■ WHAT IS NEEDED ■
Pictures excluded, please retype exactly the lines from the start of the data through the line that contains "primary key could be code", both ends kept, and nothing beyond them.

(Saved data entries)
+ + + + +

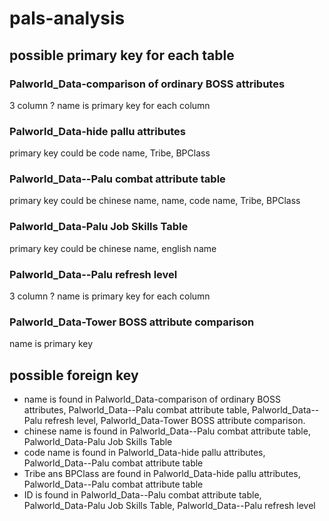 # pals-analysis

## possible primary key for each table

### Palworld_Data-comparison of ordinary BOSS attributes
3 column ? name is primary key for each column

### Palworld_Data-hide pallu attributes
primary key could be code name, Tribe, BPClass

### Palworld_Data--Palu combat attribute table
primary key could be chinese name, name, code name, Tribe, BPClass

### Palworld_Data-Palu Job Skills Table
primary key could be chinese name, english name

### Palworld_Data--Palu refresh level
3 column ? name is primary key for each column

### Palworld_Data-Tower BOSS attribute comparison
name is primary key

## possible foreign key
- name is found in Palworld_Data-comparison of ordinary BOSS attributes, Palworld_Data--Palu combat attribute table, Palworld_Data--Palu refresh level, Palworld_Data-Tower BOSS attribute comparison.
- chinese name is found in Palworld_Data--Palu combat attribute table, Palworld_Data-Palu Job Skills Table
- code name is found in Palworld_Data-hide pallu attributes, Palworld_Data--Palu combat attribute table
- Tribe ans BPClass are found in Palworld_Data-hide pallu attributes, Palworld_Data--Palu combat attribute table
- ID is found in Palworld_Data--Palu combat attribute table, Palworld_Data-Palu Job Skills Table, Palworld_Data--Palu refresh level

+ + + + +

■ RESPONSE AREA ■
 # pals-analysis

## possible primary key for each table

### Palworld_Data-comparison of ordinary BOSS attributes
3 column ? name is primary key for each column

### Palworld_Data-hide pallu attributes
primary key could be code name, Tribe, BPClass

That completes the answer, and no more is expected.